CompoundModel#

class astropy.modeling.CompoundModel(op, left, right, name=None)[source]#

Bases: Model

Base class for compound models.

While it can be used directly, the recommended way to combine models is through the model operators.

Attributes Summary

`eqcons`	List of parameter equality constraints.
`fittable`	Set the fittable attribute on a compound model.
`has_user_bounding_box`	A flag indicating whether or not a custom bounding_box has been assigned to this model by a user, via assignment to `model.bounding_box`.
`ineqcons`	List of parameter inequality constraints.
`input_units`	This property is used to indicate what units or sets of units the evaluate method expects, and returns a dictionary mapping inputs to units (or `None` if any units are accepted).
`input_units_allow_dimensionless`	Allow dimensionless input (and corresponding output).
`input_units_equivalencies`
`input_units_strict`	Enforce strict units on inputs to evaluate.
`isleaf`
`n_inputs`	The number of inputs of a model.
`n_outputs`	The number of outputs of a model.
`n_submodels`	Return the number of components in a single model, which is obviously 1.
`param_names`	An ordered list of parameter names.
`return_units`	This property is used to indicate what units or sets of units the output of evaluate should be in, and returns a dictionary mapping outputs to units (or `None` if any units are accepted).
`submodel_names`	Return the names of submodels in a `CompoundModel`.

Methods Summary

`evaluate`(args, *kw)	Evaluate the model on some input variables.
`inputs_map`()	Map the names of the inputs to this ExpressionTree to the inputs to the leaf models.
`outputs_map`()	Map the names of the outputs to this ExpressionTree to the outputs to the leaf models.
`rename`(name)	Creates a copy of this model class with a new name, inputs or outputs.
`render`([out, coords])	Evaluate a model at fixed positions, respecting the `bounding_box`.
`replace_submodel`(name, model)	Construct a new `CompoundModel` instance from an existing CompoundModel, replacing the named submodel with a new model.
`traverse_postorder`([include_operator])	Postorder traversal of the CompoundModel tree.
`with_units_from_data`(**kwargs)	See `with_units_from_data` for overview of this method.
`without_units_for_data`(**kwargs)	See `without_units_for_data` for overview of this method.

Attributes Documentation

eqcons#

fittable#: Set the fittable attribute on a compound model.
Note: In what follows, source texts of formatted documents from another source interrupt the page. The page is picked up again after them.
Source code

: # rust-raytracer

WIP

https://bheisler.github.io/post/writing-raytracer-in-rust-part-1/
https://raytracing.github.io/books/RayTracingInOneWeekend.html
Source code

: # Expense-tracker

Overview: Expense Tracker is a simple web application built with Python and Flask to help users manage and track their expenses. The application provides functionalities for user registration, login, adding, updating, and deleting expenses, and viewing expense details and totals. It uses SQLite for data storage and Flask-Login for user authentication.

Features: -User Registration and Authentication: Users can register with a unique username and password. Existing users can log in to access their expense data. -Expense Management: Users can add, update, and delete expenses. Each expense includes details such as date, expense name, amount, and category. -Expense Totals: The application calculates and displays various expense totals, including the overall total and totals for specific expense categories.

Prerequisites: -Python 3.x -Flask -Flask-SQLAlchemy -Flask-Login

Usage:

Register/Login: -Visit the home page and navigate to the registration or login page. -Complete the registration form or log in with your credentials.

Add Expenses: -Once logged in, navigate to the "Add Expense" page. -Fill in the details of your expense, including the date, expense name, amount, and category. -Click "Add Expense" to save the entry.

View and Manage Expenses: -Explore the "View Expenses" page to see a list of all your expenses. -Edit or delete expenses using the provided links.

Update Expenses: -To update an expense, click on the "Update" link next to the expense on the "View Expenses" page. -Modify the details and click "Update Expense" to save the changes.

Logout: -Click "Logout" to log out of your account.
has_user_bounding_box#: A flag indicating whether or not a custom bounding_box has been assigned to this model by a user, via assignment to model.bounding_box.

ineqcons#

input_units#

input_units_allow_dimensionless#

input_units_equivalencies#

input_units_strict#

isleaf#

n_inputs#: The number of inputs.

n_outputs#: The number of outputs.

n_submodels#

param_names#

Names of the parameters that describe models of this type.

The parameters in this tuple are in the same order they should be passed in when initializing a model of a specific type. Some types of models, such as polynomial models, have a different number of parameters depending on some other property of the model, such as the degree.
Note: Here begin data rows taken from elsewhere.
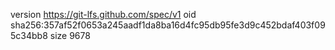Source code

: version https://git-lfs.github.com/spec/v1
oid sha256:357af52f0653a245aadf1da8ba16d4fc95db95fe3d9c452bdaf403f095c34bb8
size 9678

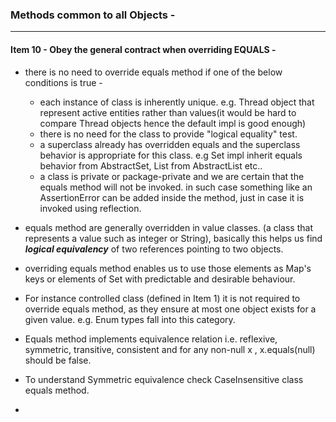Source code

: ### Methods common to all Objects - 

***

#### Item 10 - Obey the general contract when overriding EQUALS - 
  * there is no need to override equals method if one of the below conditions is true -
    * each instance of class is inherently unique. e.g. Thread object that represent active entities rather 
    than values(it would be hard to compare Thread objects hence the default impl is good enough)
    * there is no need for the class to provide "logical equality" test.
    * a superclass already has overridden equals and the superclass behavior is appropriate for this class.
    e.g  Set impl inherit equals behavior from AbstractSet, List from AbstractList etc..
    * a class is private or package-private and we are certain that the equals method will not be invoked.
    in such case something like an AssertionError can be added inside the method, just in case it is invoked using
    reflection.
    
  * equals method are generally overridden in value classes. (a class that represents a value such as integer or String),
  basically this helps us find ***logical equivalency*** of two references pointing to two objects.
  * overriding equals method enables us to use those elements as Map's keys or elements of Set with predictable and 
  desirable behaviour.
  * For instance controlled class (defined in Item 1) it is not required to override equals method, as they ensure
  at most one object exists for a given value. e.g. Enum types fall into this category.
  * Equals method implements equivalence relation i.e. reflexive, symmetric, transitive, consistent and for
  any non-null x , x.equals(null) should be false.
  * To understand Symmetric equivalence check CaseInsensitive class equals method.
  * 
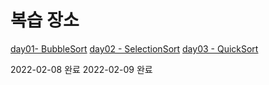 # 복습 장소
[day01- BubbleSort](https://github.com/applan/Learning/tree/main/review/src/review/day01)
[day02 - SelectionSort](https://github.com/applan/Learning/tree/main/review/src/review/day02)
[day03 - QuickSort](https://github.com/applan/Learning/tree/main/review/src/review/day03)

2022-02-08 완료
2022-02-09 완료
When defining a custom model class the value of this attribute is automatically set by the Parameter attributes defined in the class body.

return_units#

submodel_names#: Return the names of submodels in a CompoundModel.

Methods Documentation

evaluate(*args, **kw)[source]#: Evaluate the model on some input variables.
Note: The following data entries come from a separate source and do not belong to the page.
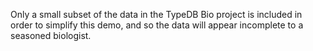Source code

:Only a small subset of the data in the TypeDB Bio project is included in order to simplify this demo, and so the data
will appear incomplete to a seasoned biologist. 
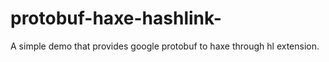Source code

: # protobuf-haxe-hashlink-
A simple demo that provides google protobuf to haxe through hl extension.
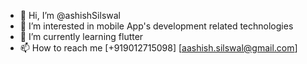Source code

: - 👋 Hi, I’m @ashishSilswal
- 👀 I’m interested in mobile App's development related technologies
- 🌱 I’m currently learning flutter
- 📫 How to reach me [+919012715098] [aashish.silswal@gmail.com]

<!---
ashishSilswal/ashishSilswal is a ✨ special ✨ repository because its `README.md` (this file) appears on your GitHub profile.
You can click the Preview link to take a look at your changes.
--->
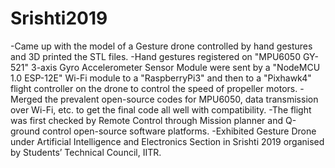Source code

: # Srishti2019
-Came up with the model of a Gesture drone controlled by hand gestures and 3D printed the STL files.
-Hand gestures registered on "MPU6050 GY-521" 3-axis Gyro Accelerometer Sensor Module were sent by a "NodeMCU 1.0 ESP-12E" Wi-Fi module to a "RaspberryPi3" and then to a "Pixhawk4" flight controller on the drone to control the speed of propeller motors.
-Merged the prevalent open-source codes for MPU6050, data transmission over Wi-Fi, etc. to get the final code all well with compatibility.
-The flight was first checked by Remote Control through Mission planner and Q-ground control open-source software platforms.
-Exhibited Gesture Drone under Artificial Intelligence and Electronics Section in Srishti 2019 organised by Students’ Technical Council, IITR.
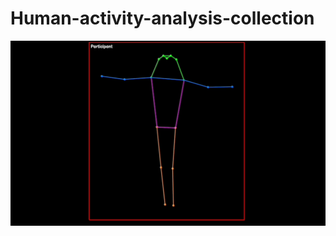 # Human-activity-analysis-collection



![Demo of the feature](https://raw.githubusercontent.com/Holliemin9090/Human-activity-analysis-collection/main/skeleton_extraction_tracking.gif)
inputs_map()[source]#: Map the names of the inputs to this ExpressionTree to the inputs to the leaf models.

outputs_map()[source]#: Map the names of the outputs to this ExpressionTree to the outputs to the leaf models.

rename(name)[source]#

Creates a copy of this model class with a new name, inputs or outputs.

The new class is technically a subclass of the original class, so that instance and type checks will still work. For example:

>>> from astropy.modeling.models import Rotation2D
>>> SkyRotation = Rotation2D.rename('SkyRotation')
>>> SkyRotation
<class 'astropy.modeling.core.SkyRotation'>
Name: SkyRotation (Rotation2D)
N_inputs: 2
N_outputs: 2
Fittable parameters: ('angle',)
>>> issubclass(SkyRotation, Rotation2D)
True
>>> r = SkyRotation(90)
>>> isinstance(r, Rotation2D)
True

render(out=None, coords=None)[source]#

Evaluate a model at fixed positions, respecting the bounding_box.

The key difference relative to evaluating the model directly is that this method is limited to a bounding box if the Model.bounding_box attribute is set.

Parameters:

outnumpy.ndarray, optional: An array that the evaluated model will be added to. If this is not given (or given as None), a new array will be created.
coordsarray_like, optional: An array to be used to translate from the model’s input coordinates to the out array. It should have the property that self(coords) yields the same shape as out. If out is not specified, coords will be used to determine the shape of the returned array. If this is not provided (or None), the model will be evaluated on a grid determined by Model.bounding_box.

Returns:

outnumpy.ndarray: The model added to out if out is not None, or else a new array from evaluating the model over coords. If out and coords are both None, the returned array is limited to the Model.bounding_box limits. If Model.bounding_box is None, arr or coords must be passed.

Raises:

ValueError: If coords are not given and the Model.bounding_box of this model is not set.

Examples

Efficient Model Rendering with Bounding Boxes

replace_submodel(name, model)[source]#

Construct a new CompoundModel instance from an existing CompoundModel, replacing the named submodel with a new model.

In order to ensure that inverses and names are kept/reconstructed, it’s necessary to rebuild the CompoundModel from the replaced node all the way back to the base. The original CompoundModel is left untouched.

Parameters:

namestr: name of submodel to be replaced
modelModel: replacement model

traverse_postorder(include_operator=False)[source]#: Postorder traversal of the CompoundModel tree.

with_units_from_data(**kwargs)[source]#

See with_units_from_data for overview of this method.

Notes

This modifies the behavior of the base method to account for the case where the sub-models of a compound model have different output units. This is only valid for compound * and / compound models as in that case it is reasonable to mix the output units. In order to do this it requires some additional information output by without_units_for_data passed as keyword arguments under the keywords _left_kwargs and _right_kwargs.

Outside the mixed output units, this method is identical to the base method.

without_units_for_data(**kwargs)[source]#

See without_units_for_data for overview of this method.

Notes

This modifies the behavior of the base method to account for the case where the sub-models of a compound model have different output units. This is only valid for compound * and / compound models as in that case it is reasonable to mix the output units. It does this by modifying the output units of each sub model by using the output units of the other sub model so that we can apply the original function and get the desired result.

Additional data has to be output in the mixed output unit case so that the units can be properly rebuilt by with_units_from_data.

Outside the mixed output units, this method is identical to the base method.